=== SUPPLIED ENTRIES ===

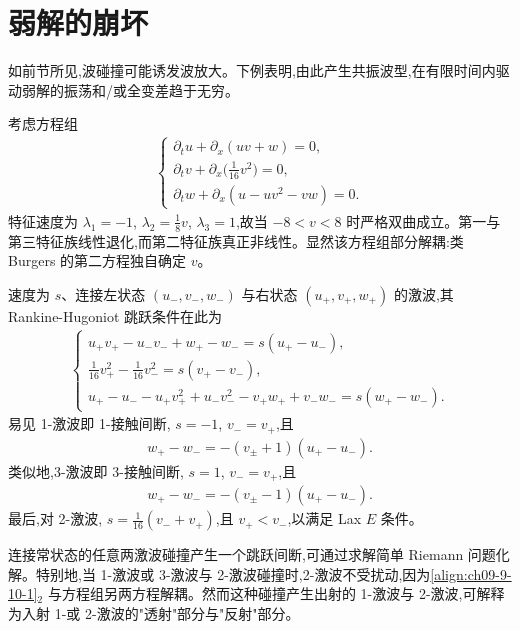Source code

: \documentclass[../../main.tex]{subfiles}
\begin{document}
\section{弱解的崩坏}\label{section:ch09-弱解的崩坏}

如前节所见,波碰撞可能诱发波放大。下例表明,由此产生共振波型,在有限时间内驱动弱解的振荡和/或全变差趋于无穷。

考虑方程组
\begin{align}
\begin{cases}
\partial_{t}u+\partial_{x}(uv+w)=0,\\
\partial_{t}v+\partial_{x}\big(\frac{1}{16}v^{2}\big)=0,\\
\partial_{t}w+\partial_{x}(u-uv^{2}-vw)=0.
\end{cases}
\label{align:ch09-9-10-1}
\end{align}
特征速度为 $\lambda_{1}=-1$, $\lambda_{2}=\frac{1}{8}v$, $\lambda_{3}=1$,故当 $-8<v<8$ 时严格双曲成立。第一与第三特征族线性退化,而第二特征族真正非线性。显然该方程组部分解耦:类 Burgers 的第二方程独自确定 $v$。

速度为 $s$、连接左状态 $(u_{-},v_{-},w_{-})$ 与右状态 $(u_{+},v_{+},w_{+})$ 的激波,其 Rankine-Hugoniot 跳跃条件在此为
\begin{align}
\begin{cases}
u_{+}v_{+}-u_{-}v_{-}+w_{+}-w_{-}=s(u_{+}-u_{-}),\\
\frac{1}{16}v_{+}^{2}-\frac{1}{16}v_{-}^{2}=s(v_{+}-v_{-}),\\
u_{+}-u_{-}-u_{+}v_{+}^{2}+u_{-}v_{-}^{2}-v_{+}w_{+}+v_{-}w_{-}=s(w_{+}-w_{-}).
\end{cases}
\label{align:ch09-9-10-2}
\end{align}
易见 1-激波即 1-接触间断, $s=-1$, $v_{-}=v_{+}$,且
\begin{align}
w_{+}-w_{-}=-(v_{\pm}+1)(u_{+}-u_{-}).
\label{align:ch09-9-10-3aa}
\end{align}
类似地,3-激波即 3-接触间断, $s=1$, $v_{-}=v_{+}$,且
\begin{align}
w_{+}-w_{-}=-(v_{\pm}-1)(u_{+}-u_{-}).
\label{align:ch09-9-10-3ab}
\end{align}
最后,对 2-激波, $s=\frac{1}{16}(v_{-}+v_{+})$,且 $v_{+}<v_{-}$,以满足 Lax $E$ 条件。

连接常状态的任意两激波碰撞产生一个跳跃间断,可通过求解简单 Riemann 问题化解。特别地,当 1-激波或 3-激波与 2-激波碰撞时,2-激波不受扰动,因为\eqref{align:ch09-9-10-1}$_{2}$ 与方程组另两方程解耦。然而这种碰撞产生出射的 1-激波与 2-激波,可解释为入射 1-或 2-激波的"透射"部分与"反射"部分。
\end{document}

===

◆ WHAT IS REQUIRED:
Copy every line of the listing that includes the string "接触间断".

◆ YOUR RESPONSE:
易见 1-激波即 1-接触间断, $s=-1$, $v_{-}=v_{+}$,且
类似地,3-激波即 3-接触间断, $s=1$, $v_{-}=v_{+}$,且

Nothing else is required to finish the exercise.